# Data listing:
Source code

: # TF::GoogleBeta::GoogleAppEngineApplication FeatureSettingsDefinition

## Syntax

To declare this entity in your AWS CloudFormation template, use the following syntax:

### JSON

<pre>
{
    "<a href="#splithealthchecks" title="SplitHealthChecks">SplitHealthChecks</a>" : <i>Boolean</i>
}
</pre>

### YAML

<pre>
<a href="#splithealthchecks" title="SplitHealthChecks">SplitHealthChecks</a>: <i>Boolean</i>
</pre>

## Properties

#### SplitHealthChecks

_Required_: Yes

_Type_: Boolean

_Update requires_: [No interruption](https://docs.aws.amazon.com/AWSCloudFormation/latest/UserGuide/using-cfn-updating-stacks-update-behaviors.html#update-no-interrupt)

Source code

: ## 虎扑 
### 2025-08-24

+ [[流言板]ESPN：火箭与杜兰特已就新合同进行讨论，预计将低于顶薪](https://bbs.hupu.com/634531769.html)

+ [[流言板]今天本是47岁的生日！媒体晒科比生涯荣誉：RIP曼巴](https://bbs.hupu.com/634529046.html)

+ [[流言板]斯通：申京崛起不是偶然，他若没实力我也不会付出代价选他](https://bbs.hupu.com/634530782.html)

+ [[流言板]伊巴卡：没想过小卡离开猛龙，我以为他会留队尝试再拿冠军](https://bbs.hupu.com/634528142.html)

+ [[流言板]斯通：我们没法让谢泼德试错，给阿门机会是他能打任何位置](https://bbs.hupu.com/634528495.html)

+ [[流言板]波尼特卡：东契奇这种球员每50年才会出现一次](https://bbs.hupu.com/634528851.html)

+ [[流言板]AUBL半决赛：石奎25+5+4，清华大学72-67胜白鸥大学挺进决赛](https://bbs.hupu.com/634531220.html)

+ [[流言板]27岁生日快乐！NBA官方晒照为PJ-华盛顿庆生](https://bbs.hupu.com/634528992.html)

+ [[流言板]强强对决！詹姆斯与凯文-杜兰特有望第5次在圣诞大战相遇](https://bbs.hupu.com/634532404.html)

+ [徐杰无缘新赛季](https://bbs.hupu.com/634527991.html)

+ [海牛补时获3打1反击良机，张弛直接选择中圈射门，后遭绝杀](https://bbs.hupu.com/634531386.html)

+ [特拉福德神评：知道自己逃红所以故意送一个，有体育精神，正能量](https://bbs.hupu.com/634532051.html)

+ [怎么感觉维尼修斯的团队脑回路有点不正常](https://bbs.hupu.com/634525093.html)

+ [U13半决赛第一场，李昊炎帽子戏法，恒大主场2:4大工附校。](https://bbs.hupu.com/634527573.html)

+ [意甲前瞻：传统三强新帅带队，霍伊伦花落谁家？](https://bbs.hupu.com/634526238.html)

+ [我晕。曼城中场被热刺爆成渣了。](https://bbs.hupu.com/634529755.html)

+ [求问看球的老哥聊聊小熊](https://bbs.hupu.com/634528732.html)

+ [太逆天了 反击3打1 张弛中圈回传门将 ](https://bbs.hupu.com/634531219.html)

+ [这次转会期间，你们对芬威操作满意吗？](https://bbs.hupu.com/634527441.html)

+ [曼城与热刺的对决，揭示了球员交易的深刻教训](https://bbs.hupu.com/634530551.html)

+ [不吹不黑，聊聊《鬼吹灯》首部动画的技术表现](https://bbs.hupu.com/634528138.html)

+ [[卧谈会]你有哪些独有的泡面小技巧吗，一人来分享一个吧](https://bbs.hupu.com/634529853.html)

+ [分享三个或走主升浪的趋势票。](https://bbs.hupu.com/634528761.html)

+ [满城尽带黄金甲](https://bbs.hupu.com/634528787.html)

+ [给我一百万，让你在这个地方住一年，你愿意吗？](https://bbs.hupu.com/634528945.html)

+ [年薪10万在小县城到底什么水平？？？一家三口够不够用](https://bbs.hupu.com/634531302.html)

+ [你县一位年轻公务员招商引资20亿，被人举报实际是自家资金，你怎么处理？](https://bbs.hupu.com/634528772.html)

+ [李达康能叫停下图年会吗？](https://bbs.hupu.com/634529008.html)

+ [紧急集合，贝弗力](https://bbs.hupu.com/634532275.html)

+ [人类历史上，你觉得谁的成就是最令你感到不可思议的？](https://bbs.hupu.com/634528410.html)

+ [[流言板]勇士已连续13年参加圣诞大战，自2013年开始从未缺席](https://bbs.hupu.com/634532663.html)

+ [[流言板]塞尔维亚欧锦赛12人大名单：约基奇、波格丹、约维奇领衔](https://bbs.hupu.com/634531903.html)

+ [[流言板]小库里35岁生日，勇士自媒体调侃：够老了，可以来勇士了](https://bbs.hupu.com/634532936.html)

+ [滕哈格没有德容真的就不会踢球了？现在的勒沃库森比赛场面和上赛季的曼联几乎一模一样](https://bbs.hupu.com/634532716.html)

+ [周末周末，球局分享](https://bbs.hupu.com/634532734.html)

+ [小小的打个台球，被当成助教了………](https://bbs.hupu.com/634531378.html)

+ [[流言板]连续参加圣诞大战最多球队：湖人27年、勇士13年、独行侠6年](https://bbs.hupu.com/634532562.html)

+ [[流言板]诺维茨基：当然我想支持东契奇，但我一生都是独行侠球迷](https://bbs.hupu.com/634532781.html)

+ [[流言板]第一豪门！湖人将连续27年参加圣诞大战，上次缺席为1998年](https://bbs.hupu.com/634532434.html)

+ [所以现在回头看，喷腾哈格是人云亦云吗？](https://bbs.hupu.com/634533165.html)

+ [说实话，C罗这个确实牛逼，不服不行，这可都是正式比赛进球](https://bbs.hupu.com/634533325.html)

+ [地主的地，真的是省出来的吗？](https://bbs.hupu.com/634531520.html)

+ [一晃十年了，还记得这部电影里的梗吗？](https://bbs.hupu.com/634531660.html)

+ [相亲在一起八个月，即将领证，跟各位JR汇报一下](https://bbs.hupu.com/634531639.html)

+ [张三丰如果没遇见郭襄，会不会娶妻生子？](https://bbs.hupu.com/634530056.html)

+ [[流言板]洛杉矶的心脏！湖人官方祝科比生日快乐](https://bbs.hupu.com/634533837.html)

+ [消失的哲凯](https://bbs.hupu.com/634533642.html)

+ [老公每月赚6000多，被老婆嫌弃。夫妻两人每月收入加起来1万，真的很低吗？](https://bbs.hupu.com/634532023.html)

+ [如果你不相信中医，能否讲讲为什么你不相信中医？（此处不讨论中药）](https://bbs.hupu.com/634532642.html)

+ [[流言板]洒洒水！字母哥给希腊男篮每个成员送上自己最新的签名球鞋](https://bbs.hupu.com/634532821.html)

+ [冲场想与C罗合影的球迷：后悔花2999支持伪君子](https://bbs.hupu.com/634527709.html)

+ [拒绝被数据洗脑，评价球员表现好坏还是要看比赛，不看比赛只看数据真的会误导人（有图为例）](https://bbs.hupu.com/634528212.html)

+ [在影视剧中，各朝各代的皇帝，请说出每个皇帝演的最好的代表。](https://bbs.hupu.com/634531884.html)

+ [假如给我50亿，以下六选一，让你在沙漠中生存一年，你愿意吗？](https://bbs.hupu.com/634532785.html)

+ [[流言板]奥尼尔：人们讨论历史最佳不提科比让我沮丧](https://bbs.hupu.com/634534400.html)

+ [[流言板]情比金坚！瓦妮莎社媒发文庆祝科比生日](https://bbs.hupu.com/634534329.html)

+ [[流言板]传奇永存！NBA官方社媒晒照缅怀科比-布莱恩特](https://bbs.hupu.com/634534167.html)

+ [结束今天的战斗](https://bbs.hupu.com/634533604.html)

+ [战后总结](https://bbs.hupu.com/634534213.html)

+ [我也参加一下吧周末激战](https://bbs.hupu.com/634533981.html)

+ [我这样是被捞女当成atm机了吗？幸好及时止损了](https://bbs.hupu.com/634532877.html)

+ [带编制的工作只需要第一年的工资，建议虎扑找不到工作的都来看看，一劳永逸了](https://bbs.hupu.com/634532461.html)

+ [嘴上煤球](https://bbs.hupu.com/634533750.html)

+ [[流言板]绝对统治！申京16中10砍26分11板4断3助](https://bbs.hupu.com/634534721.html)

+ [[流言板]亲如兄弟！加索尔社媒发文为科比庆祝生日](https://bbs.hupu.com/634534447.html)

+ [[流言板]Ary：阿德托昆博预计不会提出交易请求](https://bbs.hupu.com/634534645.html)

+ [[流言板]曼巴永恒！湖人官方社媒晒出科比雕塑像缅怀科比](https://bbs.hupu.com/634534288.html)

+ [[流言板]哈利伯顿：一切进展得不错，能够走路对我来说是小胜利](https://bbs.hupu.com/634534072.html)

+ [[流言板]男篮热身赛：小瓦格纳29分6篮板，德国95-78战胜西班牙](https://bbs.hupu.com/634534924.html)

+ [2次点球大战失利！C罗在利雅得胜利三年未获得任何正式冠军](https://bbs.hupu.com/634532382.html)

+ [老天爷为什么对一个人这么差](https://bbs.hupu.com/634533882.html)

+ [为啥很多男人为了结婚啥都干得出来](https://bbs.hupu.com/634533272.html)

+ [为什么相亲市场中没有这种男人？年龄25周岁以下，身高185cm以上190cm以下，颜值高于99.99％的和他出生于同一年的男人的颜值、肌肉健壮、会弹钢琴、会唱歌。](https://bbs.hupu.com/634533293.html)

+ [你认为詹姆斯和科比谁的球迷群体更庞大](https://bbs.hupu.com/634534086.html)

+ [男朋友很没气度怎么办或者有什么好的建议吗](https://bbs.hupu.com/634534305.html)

# Requirement:
Only the lines holding the word "你愿意吗" belong in the answer; copy them from the listing above.

# Written reply:
+ [给我一百万，让你在这个地方住一年，你愿意吗？](https://bbs.hupu.com/634528945.html)
+ [假如给我50亿，以下六选一，让你在沙漠中生存一年，你愿意吗？](https://bbs.hupu.com/634532785.html)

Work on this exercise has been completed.